En definitiva, y por lo que a la matanza se refiere, podemos afirmar —en la línea ya señalada certeramente por Alberto Reig Tapia— que:
• Los golpistas sometieron Badajoz a una durísima represión por lo que la ciudad y provincia representaban (una zona de amplia implantación socialista vanguardia de la reforma agraria), por la resistencia ofrecida (mayor de la habitual aunque menor de la propagada por los ocupantes para justificar la matanza), y como advertencia para otros lugares de la ruta y especialmente para Madrid.
• En los días que permaneció Yagüe en Badajoz (del 14 al 18 de agosto), concretamente en los días 14 y 17, se efectuaron dos masacres en las que, además de las autoridades militares que habían permanecido fieles a la legalidad, cayeron todos los milicianos y carabineros que fueron capturados. Mientras no aparezcan los ficheros de la represión habremos de conformarnos con los datos numéricos ofrecidos por los periodistas que entraron en la ciudad y con los listados finales.
• Entretanto la ciudad fue entregada a los ocupantes y saqueada a capricho durante dos días, permitiéndose a moros y legionarios vender el botín en calles y plazas antes de partir. La gravedad de estos hechos obligó a la apertura de una investigación que, a pesar de la evidencia del escándalo, se archivó sin consecuencias.
• Desbordados por la gran cantidad de cadáveres que se acumularon desde los primeros momentos, se optó —debido a lo caótico de la situación y al peligro que representaban para la salud pública— por quemar los cuerpos después de apilarlos en hileras en la explanada interior del cementerio. A los pocos días, como había sido habitual en las demás ciudades ocupadas, se abrieron fosas comunes.
• Como demuestra el largo listado de víctimas de Badajoz, una vez que las fuerzas de Yagüe se alejaron, la represión de todo lo relacionado con la República prosiguió de manera inmisericorde durante años a cargo de los grupos militares y paramilitares orientados por la oligarquía local.
• Desde el momento en que se produjo y a lo largo de la dictadura se ocultó la matanza, primero silenciándola y luego negándola, e impidiendo siempre que fue posible la inscripción de las víctimas en el Registro Civil.
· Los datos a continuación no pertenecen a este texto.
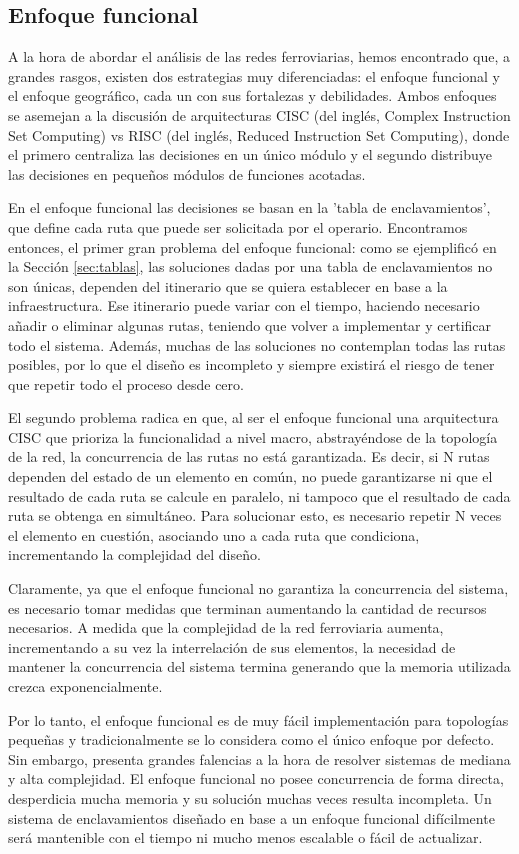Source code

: \subsection{Enfoque funcional}

    A la hora de abordar el análisis de las redes ferroviarias, hemos encontrado que, a grandes rasgos, existen dos estrategias muy diferenciadas: el enfoque funcional y el enfoque geográfico, cada un con sus fortalezas y debilidades. Ambos enfoques se asemejan a la discusión de arquitecturas CISC (del inglés, Complex Instruction Set Computing) vs RISC (del inglés, Reduced Instruction Set Computing), donde el primero centraliza las decisiones en un único módulo y el segundo distribuye las decisiones en pequeños módulos de funciones acotadas.    

    En el enfoque funcional las decisiones se basan en la 'tabla de enclavamientos', que define cada ruta que puede ser solicitada por el operario. Encontramos entonces, el primer gran problema del enfoque funcional: como se ejemplificó en la Sección \ref{sec:tablas}, las soluciones dadas por una tabla de enclavamientos no son únicas, dependen del itinerario que se quiera establecer en base a la infraestructura. Ese itinerario puede variar con el tiempo, haciendo necesario añadir o eliminar algunas rutas, teniendo que volver a implementar y certificar todo el sistema. Además, muchas de las soluciones no contemplan todas las rutas posibles, por lo que el diseño es incompleto y siempre existirá el riesgo de tener que repetir todo el proceso desde cero.

    El segundo problema radica en que, al ser el enfoque funcional una arquitectura CISC que prioriza la funcionalidad a nivel macro, abstrayéndose de la topología de la red, la concurrencia de las rutas no está garantizada. Es decir, si N rutas dependen del estado de un elemento en común, no puede garantizarse ni que el resultado de cada ruta se calcule en paralelo, ni tampoco que el resultado de cada ruta se obtenga en simultáneo. Para solucionar esto, es necesario repetir N veces el elemento en cuestión, asociando uno a cada ruta que condiciona, incrementando la complejidad del diseño. 
    
    Claramente, ya que el enfoque funcional no garantiza la concurrencia del sistema, es necesario tomar medidas que terminan aumentando la cantidad de recursos necesarios. A medida que la complejidad de la red ferroviaria aumenta, incrementando a su vez la interrelación de sus elementos, la necesidad de mantener la concurrencia del sistema termina generando que la memoria utilizada crezca exponencialmente.

    Por lo tanto, el enfoque funcional es de muy fácil implementación para topologías pequeñas y tradicionalmente se lo considera como el único enfoque por defecto. Sin embargo, presenta grandes falencias a la hora de resolver sistemas de mediana y alta complejidad. El enfoque funcional no posee concurrencia de forma directa, desperdicia mucha memoria y su solución muchas veces resulta incompleta. Un sistema de enclavamientos diseñado en base a un enfoque funcional difícilmente será mantenible con el tiempo ni mucho menos escalable o fácil de actualizar.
• La plaza de toros, utilizada desde el principio por los ocupantes como lugar de reclusión y represión, se convirtió en lugar de memoria del terror desatado sobre Badajoz tras su ocupación y, por extensión, en uno de los símbolos premonitorios del fascismo que asoló al mundo a partir de 1939.
• Los golpistas, conscientes del escándalo y del perjuicio que su difusión tenía para su causa, actuaron de inmediato para contrarrestar los efectos propagandísticos de la matanza creando la leyenda de Badajoz, de dilatada vida pese a su endeblez gracias a la larga supervivencia del franquismo y a la ausencia de investigaciones a partir de la transición.
A medida que avanzamos en el conocimiento de lo ocurrido en España a partir del 17 de julio del 36 comprobamos no sólo la importancia que la fase inicial del golpe militar tuvo para el desarrollo de todo el conflicto bélico sino hasta qué punto condicionó el estilo y carácter de la dictadura que le siguió. Los sublevados sabían que lo fundamental era introducir el ejército de África en la Península y que, conseguido esto, lo demás, tarde o temprano, vendría por sí mismo. Se ha insistido a veces en la importancia del triunfo del golpe en Sevilla, olvidando que con las fuerzas africanas en Cádiz desde las primeras horas del 19 de julio, la caída de Sevilla —como la de Badajoz, Huelva o Córdoba— era cuestión de días. Y tampoco se ha tenido en cuenta que, cuando el gobernador militar de Cádiz, el general José López-Pinto Berizo, se subleva el 18 de julio, no obedece a Queipo, que se limita a decirle la hora en que las fuerzas de Sevilla han salido a la calle, sino a Franco, quien, mediante «órdenes reservadas», le ha comunicado lo que tiene que hacer. De modo que Franco no estaba tan apartado de la trama conspiradora como se ha pretendido[587]. Parece evidente, pues, que sin el ejército de África, que empieza a llegar a la península trece horas después del inicio de la sublevación en el sur (las tres de la tarde del sábado 18), ésta se hubiera consumido en poco tiempo. Por encima de los conocidos episodios a que la historiografía franquista o neofranquista ha intentado reducir todo, se percibe una línea de acción que se inaugura el 17 de julio en Melilla y se diluye en las puertas de Madrid a mediados de noviembre. En el camino, la ruta de las grandes matanzas: Cádiz, Jerez, Sevilla, Huelva, Almendralejo, Mérida, Badajoz, Talavera, Santa Olalla, Maqueda y Toledo.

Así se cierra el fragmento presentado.